- Prompt: Once the lines below holding the string "것입니다" are counted, give that number alone.

- Recorded information:
----

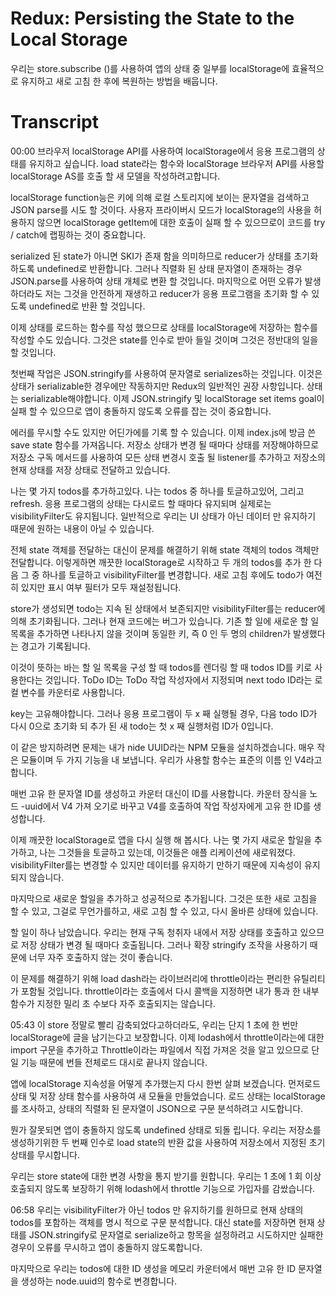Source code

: # Redux: Persisting the State to the Local Storage

우리는 store.subscribe ()를 사용하여 앱의 상태 중 일부를 localStorage에 효율적으로 유지하고 새로 고침 한 후에 복원하는 방법을 배웁니다.

# Transcript

00:00 브라우저 localStorage API를 사용하여 localStorage에서 응용 프로그램의 상태를 유지하고 싶습니다. load state라는 함수와 localStorage 브라우저 API를 사용할 localStorage AS를 호출 할 새 모델을 작성하려고합니다.

localStorage function능은 키에 의해 로컬 스토리지에 보이는 문자열을 검색하고 JSON parse를 시도 할 것이다. 사용자 프라이버시 모드가 localStorage의 사용을 허용하지 않으면 localStorage getItem에 대한 호출이 실패 할 수 있으므로이 코드를 try / catch에 랩핑하는 것이 중요합니다.

serialized 된 state가 아니면 SKI가 존재 함을 의미하므로 reducer가 상태를 초기화하도록 undefined로 반환합니다. 그러나 직렬화 된 상태 문자열이 존재하는 경우 JSON.parse를 사용하여 상태 개체로 변환 할 것입니다. 마지막으로 어떤 오류가 발생하더라도 저는 그것을 안전하게 재생하고 reducer가 응용 프로그램을 초기화 할 수 있도록 undefined로 반환 할 것입니다.

이제 상태를 로드하는 함수를 작성 했으므로 상태를 localStorage에 저장하는 함수를 작성할 수도 있습니다. 그것은 state를 인수로 받아 들일 것이며 그것은 정반대의 일을 할 것입니다.

첫번째 작업은 JSON.stringify를 사용하여 문자열로 serializes하는 것입니다. 이것은 상태가 serializable한 경우에만 작동하지만 Redux의 일반적인 권장 사항입니다. 상태는 serializable해야합니다. 이제 JSON.stringify 및 localStorage set items goal이 실패 할 수 있으므로 앱이 충돌하지 않도록 오류를 잡는 것이 중요합니다.

에러를 무시할 수도 있지만 어딘가에를 기록 할 수 있습니다. 이제 index.js에 방금 쓴 save state 함수를 가져옵니다. 저장소 상태가 변경 될 때마다 상태를 저장해야하므로 저장소 구독 메서드를 사용하여 모든 상태 변경시 호출 될 listener를 추가하고 저장소의 현재 상태를 저장 상태로 전달하고 있습니다.

나는 몇 가지 todos를 추가하고있다. 나는 todos 중 하나를 토글하고있어, 그리고 refresh. 응용 프로그램의 상태는 다시로드 할 때마다 유지되며 실제로는 visibilityFilter도 유지됩니다. 일반적으로 우리는 UI 상태가 아닌 데이터 만 유지하기 때문에 원하는 내용이 아닐 수 있습니다.

전체 state 객체를 전달하는 대신이 문제를 해결하기 위해 state 객체의 todos 객체만 전달합니다. 이렇게하면 깨끗한 localStorage로 시작하고 두 개의 todos를 추가 한 다음 그 중 하나를 토글하고 visibilityFilter를 변경합니다. 새로 고침 후에도 todo가 여전히 있지만 표시 여부 필터가 모두 재설정됩니다.

store가 생성되면 todo는 지속 된 상태에서 보존되지만 visibilityFilter를는 reducer에 의해 초기화됩니다. 그러나 현재 코드에는 버그가 있습니다. 기존 할 일에 새로운 할 일 목록을 추가하면 나타나지 않을 것이며 동일한 키, 즉 0 인 두 명의 children가 발생했다는 경고가 기록됩니다.

이것이 뜻하는 바는 할 일 목록을 구성 할 때 todos를 렌더링 할 때 todos ID를 키로 사용한다는 것입니다. ToDo ID는 ToDo 작업 작성자에서 지정되며 next todo ID라는 로컬 변수를 카운터로 사용합니다.

key는 고유해야합니다. 그러나 응용 프로그램이 두 x 째 실행될 경우, 다음 todo ID가 다시 0으로 초기화 되 추가 된 새 todo는 첫 x 째 실행처럼 ID가 0입니다.

이 같은 방지하려면 문제는 내가 nide UUID라는 NPM 모듈을 설치하겠습니다. 매우 작은 모듈이며 두 가지 기능을 내 보냅니다. 우리가 사용할 함수는 표준의 이름 인 V4라고합니다.

매번 고유 한 문자열 ID를 생성하고 카운터 대신이 ID를 사용합니다. 카운터 장식을 노드 -uuid에서 V4 가져 오기로 바꾸고 V4를 호출하여 작업 작성자에게 고유 한 ID를 생성합니다.

이제 깨끗한 localStorage로 앱을 다시 실행 해 봅시다. 나는 몇 가지 새로운 할일을 추가하고, 나는 그것들을 토글하고 있는데, 이것들은 애플 리케이션에 새로워졌다. visibilityFilter를는 변경할 수 있지만 데이터를 유지하기 만하기 때문에 지속성이 유지되지 않습니다.

마지막으로 새로운 할일을 추가하고 성공적으로 추가됩니다. 그것은 또한 새로 고침을 할 수 있고, 그걸로 무언가를하고, 새로 고침 할 수 있고, 다시 올바른 상태에 있습니다.

할 일이 하나 남았습니다. 우리는 현재 구독 청취자 내에서 저장 상태를 호출하고 있으므로 저장 상태가 변경 될 때마다 호출됩니다. 그러나 확장 stringify 조작을 사용하기 때문에 너무 자주 호출하지 않는 것이 좋습니다.

이 문제를 해결하기 위해 load dash라는 라이브러리에 throttle이라는 편리한 유틸리티가 포함될 것입니다. throttle이라는 호출에서 다시 콜백을 지정하면 내가 통과 한 내부 함수가 지정한 밀리 초 수보다 자주 호출되지는 않습니다.

05:43 이 store 정말로 빨리 감축되었다고하더라도, 우리는 단지 1 초에 한 번만 localStorage에 글을 남기는다고 보장합니다. 이제 lodash에서 throttle이라는에 대한 import 구문을 추가하고 Throttle이라는 파일에서 직접 가져온 것을 알고 있으므로 단일 기능 때문에 번들 전체로드 대시로 끝나지 않습니다.

앱에 localStorage 지속성을 어떻게 추가했는지 다시 한번 살펴 보겠습니다. 먼저로드 상태 및 저장 상태 함수를 사용하여 새 모듈을 만들었습니다. 로드 상태는 localStorage를 조사하고, 상태의 직렬화 된 문자열이 JSON으로 구문 분석하려고 시도합니다.

뭔가 잘못되면 앱이 충돌하지 않도록 undefined 상태로 되돌 립니다. 우리는 저장소를 생성하기위한 두 번째 인수로 load state의 반환 값을 사용하여 저장소에서 지정된 초기 상태를 무시합니다.

우리는 store state에 대한 변경 사항을 통지 받기를 원합니다. 우리는 1 초에 1 회 이상 호출되지 않도록 보장하기 위해 lodash에서 throttle 기능으로 가입자를 감쌌습니다.

06:58 우리는 visibilityFilter가 아닌 todos 만 유지하기를 원하므로 현재 상태의 todos를 포함하는 객체를 명시 적으로 구문 분석합니다. 대신 state를 저장하면 현재 상태를 JSON.stringify로 문자열로 serialize하고 항목을 설정하려고 시도하지만 실패한 경우이 오류를 무시하고 앱이 충돌하지 않도록합니다.

마지막으로 우리는 todos에 대한 ID 생성을 메모리 카운터에서 매번 고유 한 ID 문자열을 생성하는 node.uuid의 함수로 변경합니다.
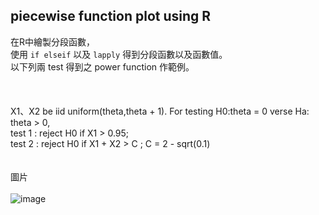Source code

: ## piecewise function plot using R

在R中繪製分段函數，\
使用 ``if elseif`` 以及 ``lapply`` 得到分段函數以及函數值。\
以下列兩 test 得到之 power function 作範例。\
\
\
\
X1、X2 be iid uniform(theta,theta + 1). For testing H0:theta = 0 verse Ha: theta > 0,\
test 1 : reject H0 if X1 > 0.95;\
test 2 : reject H0 if X1 + X2 > C ; C = 2 - sqrt(0.1)\
\
\
圖片
\
\
![image](https://github.com/hsiehbocheng/piecewise-function-plot-using-R-/blob/main/Rplot01.png)
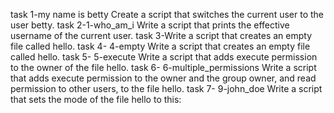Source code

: task 1-my name is betty
Create a script that switches the current user to the user betty.
task 2-1-who_am_i
Write a script that prints the effective username of the current user.
task 3-Write a script that creates an empty file called hello.
task 4- 4-empty
Write a script that creates an empty file called hello.
task 5- 5-execute
Write a script that adds execute permission to the owner of the file hello.
task 6- 6-multiple_permissions
Write a script that adds execute permission to the owner and the group owner, and read permission to other users, to the file hello.
task 7- 9-john_doe
Write a script that sets the mode of the file hello to this:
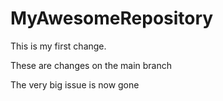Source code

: # MyAwesomeRepository

This is my first change.

These are changes on the main branch

The very big issue is now gone


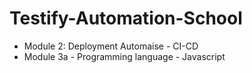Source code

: # Testify-Automation-School

- Module 2: Deployment Automaise - CI-CD
- Module 3a - Programming language - Javascript
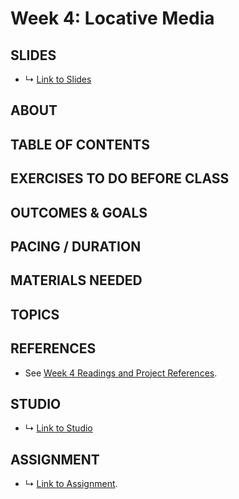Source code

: # Week 4: Locative Media

## SLIDES
* ↳ [Link to Slides]()

## ABOUT

<!-- 

https://rhizome.org/editorial/2014/mar/26/locative-media-revisited/

* Julian oliver - border bumping
* quotidian record - Brian House
* 

* Locative Media
  * Examples
    * https://www.metmuseum.org/art/collection/search/284464 - On Kawara, I got Up
    * location based light painting: https://vimeo.com/103748794
    * 360 degree weather: https://vimeo.com/93982348
    * better weather compass: http://stephanbogner.de/projects/besserwetterkompass
    * FataLATour: http://stephanbogner.de/projects/the-fatalatour-app
    * Camera Restricta: https://philippschmitt.com/work/camera-restricta
    * field guide to getting lost
    * https://rhizome.org/editorial/2014/mar/26/locative-media-revisited/
    * On Kawara: https://www.metmuseum.org/art/collection/search/284464
  * A3: 
    * Abstraction: ways of exploring geospatial data
      * Make a locative experience that prompts people to explore your data.
 -->


## TABLE OF CONTENTS


## EXERCISES TO DO BEFORE CLASS


## OUTCOMES & GOALS


## PACING / DURATION



## MATERIALS NEEDED


## TOPICS

## REFERENCES

* See [Week 4 Readings and Project References](../BIBLIOGRAPHY.md#week-04-locative-media).

## STUDIO

* ↳ [Link to Studio](#)

## ASSIGNMENT

* ↳ [Link to Assignment](../assignments/assignment_04.md).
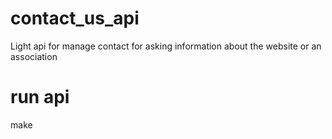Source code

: # contact_us_api

Light api for manage contact for asking information about the website or an association

# run api
make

----

- Task result: 5